* **EXERCISE GOAL**
The entries below contain a stretch that opens with the line containing "It should be" and closes with the line containing "## Scaling Problem"; set down that stretch exactly, both ends included, and nothing else.

Collected data:
§ §

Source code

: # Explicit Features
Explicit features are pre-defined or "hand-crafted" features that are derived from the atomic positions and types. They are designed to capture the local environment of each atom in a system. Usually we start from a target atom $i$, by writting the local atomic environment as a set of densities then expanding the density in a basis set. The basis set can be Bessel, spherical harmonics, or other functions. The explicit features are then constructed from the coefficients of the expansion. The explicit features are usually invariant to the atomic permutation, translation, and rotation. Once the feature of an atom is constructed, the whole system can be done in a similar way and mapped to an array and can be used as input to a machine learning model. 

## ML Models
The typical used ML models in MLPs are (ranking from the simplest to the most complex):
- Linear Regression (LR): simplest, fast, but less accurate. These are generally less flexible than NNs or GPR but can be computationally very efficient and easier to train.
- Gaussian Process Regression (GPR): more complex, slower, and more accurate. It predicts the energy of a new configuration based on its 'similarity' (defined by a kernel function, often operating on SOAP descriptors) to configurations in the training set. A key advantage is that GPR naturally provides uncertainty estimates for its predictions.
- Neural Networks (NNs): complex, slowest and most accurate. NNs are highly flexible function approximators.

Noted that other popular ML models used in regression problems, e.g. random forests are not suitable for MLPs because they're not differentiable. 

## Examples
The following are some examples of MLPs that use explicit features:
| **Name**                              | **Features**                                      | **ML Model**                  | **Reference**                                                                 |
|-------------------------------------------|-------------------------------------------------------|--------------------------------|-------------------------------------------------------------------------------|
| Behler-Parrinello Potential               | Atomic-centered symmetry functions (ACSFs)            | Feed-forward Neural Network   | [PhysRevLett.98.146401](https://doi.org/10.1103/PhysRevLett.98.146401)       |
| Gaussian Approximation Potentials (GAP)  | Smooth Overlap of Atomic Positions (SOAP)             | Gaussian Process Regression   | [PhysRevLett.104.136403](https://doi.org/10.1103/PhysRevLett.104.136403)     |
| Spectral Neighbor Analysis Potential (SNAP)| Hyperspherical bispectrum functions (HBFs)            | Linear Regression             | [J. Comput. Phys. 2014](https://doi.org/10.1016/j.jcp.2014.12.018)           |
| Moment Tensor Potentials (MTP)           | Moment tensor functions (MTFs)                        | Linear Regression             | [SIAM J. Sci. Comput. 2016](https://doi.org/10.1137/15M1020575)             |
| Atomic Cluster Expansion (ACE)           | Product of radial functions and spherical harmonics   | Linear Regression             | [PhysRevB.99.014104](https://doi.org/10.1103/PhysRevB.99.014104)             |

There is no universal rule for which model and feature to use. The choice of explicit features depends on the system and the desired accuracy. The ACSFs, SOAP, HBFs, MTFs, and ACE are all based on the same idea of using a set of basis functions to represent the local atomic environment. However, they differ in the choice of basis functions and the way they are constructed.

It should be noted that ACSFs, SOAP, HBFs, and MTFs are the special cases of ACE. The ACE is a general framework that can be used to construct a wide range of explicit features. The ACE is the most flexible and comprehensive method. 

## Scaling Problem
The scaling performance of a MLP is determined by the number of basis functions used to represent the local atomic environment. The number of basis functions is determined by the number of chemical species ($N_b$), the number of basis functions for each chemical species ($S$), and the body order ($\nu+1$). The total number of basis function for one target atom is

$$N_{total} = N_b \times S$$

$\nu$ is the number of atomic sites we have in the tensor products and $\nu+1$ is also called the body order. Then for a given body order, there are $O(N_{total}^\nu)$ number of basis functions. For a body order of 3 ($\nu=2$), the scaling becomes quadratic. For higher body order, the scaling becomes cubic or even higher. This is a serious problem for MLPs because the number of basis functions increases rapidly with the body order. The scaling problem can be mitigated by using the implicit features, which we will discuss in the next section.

§ §

* **THE COMPLETED TASK**
It should be noted that ACSFs, SOAP, HBFs, and MTFs are the special cases of ACE. The ACE is a general framework that can be used to construct a wide range of explicit features. The ACE is the most flexible and comprehensive method. 

## Scaling Problem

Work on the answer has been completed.